En quoi la photographie peut-elle interroger le portrait (ou l’autoportrait) et montrer les limites et l’artificialité de sa représentation ?
Comment la pluralité des approches et des partis-pris artistiques ou plastiques modifie-t-elle l’idée même de portrait ou d’autoportrait ?
[Réf.
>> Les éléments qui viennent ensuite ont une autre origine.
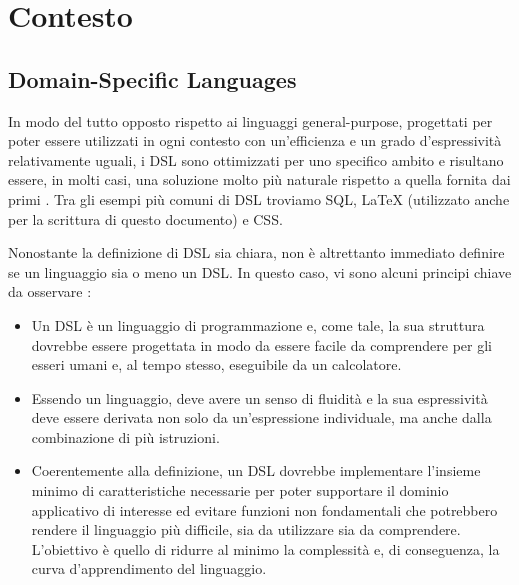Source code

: \documentclass[12pt,a4paper,openright,twoside]{book}
\begin{document}
\chapter{Contesto}
\label{chap:contesto}

\section{Domain-Specific Languages}
In modo del tutto opposto rispetto ai linguaggi general-purpose, progettati per poter essere utilizzati in ogni contesto con un’efficienza e 
un grado d’espressività relativamente uguali, i \ac{DSL} sono ottimizzati per uno specifico ambito e risultano essere, in molti casi, una 
soluzione molto più naturale rispetto a quella fornita dai primi \cite{Hudak1997}. Tra gli esempi più comuni di \ac{DSL} troviamo SQL, LaTeX 
(utilizzato anche per la scrittura di questo documento) e CSS.

Nonostante la definizione di \ac{DSL} sia chiara, non è altrettanto immediato definire se un linguaggio sia o meno un \ac{DSL}. In questo caso, 
vi sono alcuni principi chiave da osservare \cite{Fowler2010}:
\begin{itemize}
    \item Un \ac{DSL} è un linguaggio di programmazione e, come tale, la sua struttura dovrebbe essere progettata in modo da essere facile da 
    comprendere per gli esseri umani e, al tempo stesso, eseguibile da un calcolatore.
    \item Essendo un linguaggio, deve avere un senso di fluidità e la sua espressività deve essere derivata non solo da un’espressione 
    individuale, ma anche dalla combinazione di più istruzioni.
    \item Coerentemente alla definizione, un \ac{DSL} dovrebbe implementare l'insieme minimo di caratteristiche necessarie per poter supportare 
    il dominio applicativo di interesse ed evitare funzioni non fondamentali che potrebbero rendere il linguaggio più difficile, 
    sia da utilizzare sia da comprendere. L'obiettivo è quello di ridurre al minimo la complessità e, di conseguenza, la curva d'apprendimento 
    del linguaggio.
\end{itemize}
\end{document}
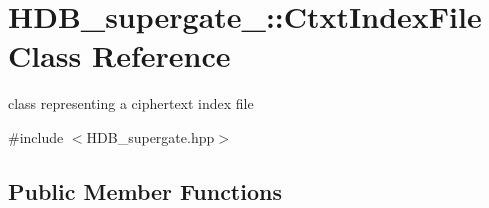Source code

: \hypertarget{classHDB__supergate___1_1CtxtIndexFile}{}\section{H\+D\+B\+\_\+supergate\+\_\+\+:\+:Ctxt\+Index\+File Class Reference}
\label{classHDB__supergate___1_1CtxtIndexFile}


class representing a ciphertext index file  




{\ttfamily \#include $<$H\+D\+B\+\_\+supergate.\+hpp$>$}

\subsection*{Public Member Functions}
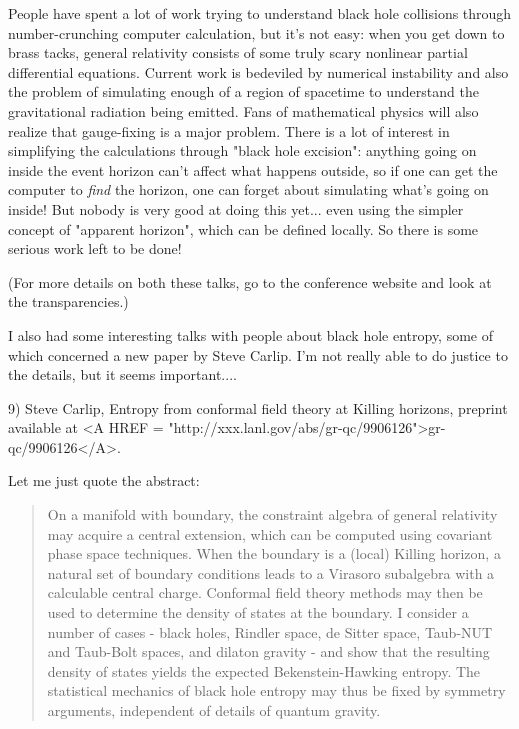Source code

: People have spent a lot of work trying to understand black hole
collisions through number-crunching computer calculation, but 
it's not easy: when you get down to brass tacks, general relativity 
consists of some truly scary nonlinear partial differential equations.
Current work is bedeviled by numerical instability and also the 
problem of simulating enough of a region of spacetime to understand
the gravitational radiation being emitted.  Fans of mathematical
physics will also realize that gauge-fixing is a major problem.
There is a lot of interest in simplifying the calculations through
"black hole excision": anything going on inside the event horizon 
can't affect what happens outside, so if one can get the computer
to \emph{find} the horizon, one can forget about simulating what's going
on inside!  But nobody is very good at doing this yet... even using
the simpler concept of "apparent horizon", which can be defined
locally.  So there is some serious work left to be done! 

(For more details on both these talks, go to the conference website
and look at the transparencies.)

I also had some interesting talks with people about black hole entropy, 
some of which concerned a new paper by Steve Carlip.  I'm not really 
able to do justice to the details, but it seems important....

9) Steve Carlip, Entropy from conformal field theory at Killing 
horizons, preprint available at <A HREF = "http://xxx.lanl.gov/abs/gr-qc/9906126">gr-qc/9906126</A>.

Let me just quote the abstract:
 
\begin{quote}
     On a manifold with boundary, the constraint algebra of general 
     relativity may acquire a central extension, which can be computed 
     using covariant phase space techniques.  When the boundary is a 
     (local) Killing horizon, a natural set of boundary conditions 
     leads to a Virasoro subalgebra with a calculable central charge. 
     Conformal field theory methods may then be used to determine the
     density of states at the boundary.  I consider a number of cases -
     black holes, Rindler space, de Sitter space, Taub-NUT and Taub-Bolt 
     spaces, and dilaton gravity - and show that the resulting density 
     of states yields the expected Bekenstein-Hawking entropy.  The 
     statistical mechanics of black hole entropy may thus be fixed 
     by symmetry arguments, independent of details of quantum gravity.
\end{quote}
    
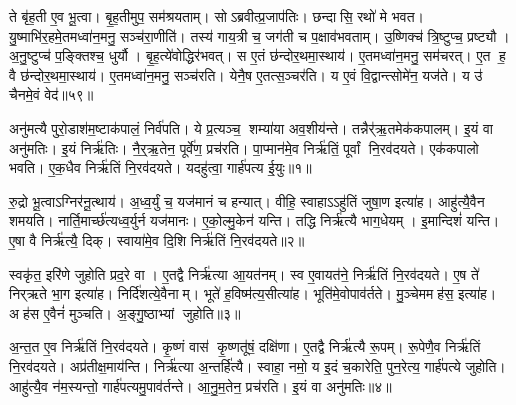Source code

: ते बृ॑ह॒ती ए॒व भू॒त्वा।
बृ॒ह॒तीमुप॒ सम॑श्रयताम्।
सोऽब्रवीत्प्र॒जाप॑तिः।
छन्दासि॒ रथो॑ मे भवत।
यु॒ष्माभि॑र॒हमे॒तमध्वा॑न॒मनु॒ सञ्च॑रा॒णीति॑।
तस्य॑ गाय॒त्री च॒ जग॑ती च प॒क्षाव॑भवताम्।
उ॒ष्णिक्च॑ त्रि॒ष्टुप्च॒ प्रष्ट्यौ।
अ॒नु॒ष्टुप्च॑ प॒ङ्क्तिश्च॒ धुर्यौ।
बृ॒ह॒त्ये॑वोद्धिर॑भवत्।
स ए॒तं छ॑न्दोर॒थमा॒स्थाय॑।
ए॒तमध्वा॑न॒मनु॒ सम॑चरत्।
ए॒त ह॒ वै छ॑न्दोर॒थमा॒स्थाय॑।
ए॒तमध्वा॑न॒मनु॒ सञ्च॑रति।
येनै॒ष ए॒तत्स॒ञ्चर॑ति।
य ए॒वं वि॒द्वान्त्सोमे॑न॒ यज॑ते।
य उ॑ चैनमे॒वं वेद॑॥५९॥\anuvakamend[अ॒भ॒व॒न्वाव सा दे॒वाक्ष॑रा बृह॒त्य॑दधा॒द्द्वाद॑शा॒क्षराण्यप॒च्छिद्या॑दधादा॒स्थाय॒ षट्च॑]






\clearpage
{}
\setcounter{anuvakam}{0}

अनु॑मत्यै पुरो॒डाश॑म॒ष्टाक॑पालं॒ निर्व॑पति।
ये प्र॒त्यञ्च॒ शम्या॑या अव॒शीय॑न्ते।
तन्नैर्॑ऋ॒तमेक॑कपालम्।
इ॒यं वा अनु॑मतिः।
इ॒यं निर्\mbox{}ऋ॑तिः।
नै॒र्॒ऋ॒तेन॒ पूर्वे॑ण॒ प्रच॑रति।
पा॒प्मान॑मे॒व निर्\mbox{}ऋ॑तिं॒ पूर्वां नि॒रव॑दयते।
एक॑कपालो भवति।
ए॒क॒धैव निर्\mbox{}ऋ॑तिं नि॒रव॑दयते।
यदहु॑त्वा॒ गार्\mbox{}ह॑पत्य ई॒युः॥१॥

रु॒द्रो भू॒त्वाऽग्निर॑नू॒त्थाय॑।
अ॒ध्व॒र्युं च॒ यज॑मानं च हन्यात्।
वीहि॒ स्वाहाऽऽहु॑तिं जुषा॒ण इत्या॑ह।
आहु॑त्यै॒वैन शमयति।
नार्ति॒मार्च्छ॑त्यध्व॒र्युर्न यज॑मानः।
ए॒को॒ल्मु॒केन॑ यन्ति।
तद्धि निर्\mbox{}ऋ॑त्यै भाग॒धेयम्।
इ॒मान्दिशं॑ यन्ति।
ए॒षा वै निर्\mbox{}ऋ॑त्यै॒ दिक्।
स्वाया॑मे॒व दि॒शि निर्\mbox{}ऋ॑तिं नि॒रव॑दयते॥२॥

स्वकृ॑त॒ इरि॑णे जुहोति प्रद॒रे वा।
ए॒तद्वै निर्\mbox{}ऋ॑त्या आ॒यत॑नम्।
स्व ए॒वायत॑ने॒ निर्\mbox{}ऋ॑तिं नि॒रव॑दयते।
ए॒ष ते॑ निर्‌ऋते भा॒ग इत्या॑ह।
निर्दि॑शत्ये॒वैनाम्।
भूते॑ ह॒विष्म॑त्य॒सीत्या॑ह।
भूति॑मे॒वोपाव॑र्तते।
मु॒ञ्चेममह॑स॒ इत्या॑ह।
अह॑स ए॒वैनं॑ मुञ्चति।
अ॒ङ्गु॒ष्ठाभ्यां जुहोति॥३॥

अ॒न्त॒त ए॒व निर्\mbox{}ऋ॑तिं नि॒रव॑दयते।
कृ॒ष्णं वास॑ कृ॒ष्णतू॑षं॒ दक्षि॑णा।
ए॒तद्वै निर्\mbox{}ऋ॑त्यै रू॒पम्।
रू॒पेणै॒व निर्\mbox{}ऋ॑तिं नि॒रव॑दयते।
अप्र॑तीक्ष॒माय॑न्ति।
निर्\mbox{}ऋ॑त्या अ॒न्तर्\mbox{}हि॑त्यै।
स्वाहा॒ नमो॒ य इ॒दं च॒कारेति॒ पुन॒रेत्य॒ गार्\mbox{}ह॑पत्ये जुहोति।
आहु॑त्यै॒व न॑म॒स्यन्तो॒ गार्\mbox{}ह॑पत्यमु॒पाव॑र्तन्ते।
आ॒नु॒म॒तेन॒ प्रच॑रति।
इ॒यं वा अनु॑मतिः॥४॥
La représentation, ses langages, moyens plastiques et enjeux artistiques ; la représentation du corps]
Échauffement
À l’instar des challenges du Rijksmuseum ou du Getty Museum lors du confinement de 2020, vous êtes au défi avec des objets à portée de main de réinterpréter, de rejouer (re-enactment) des chefs-d’œuvre peints en photographie.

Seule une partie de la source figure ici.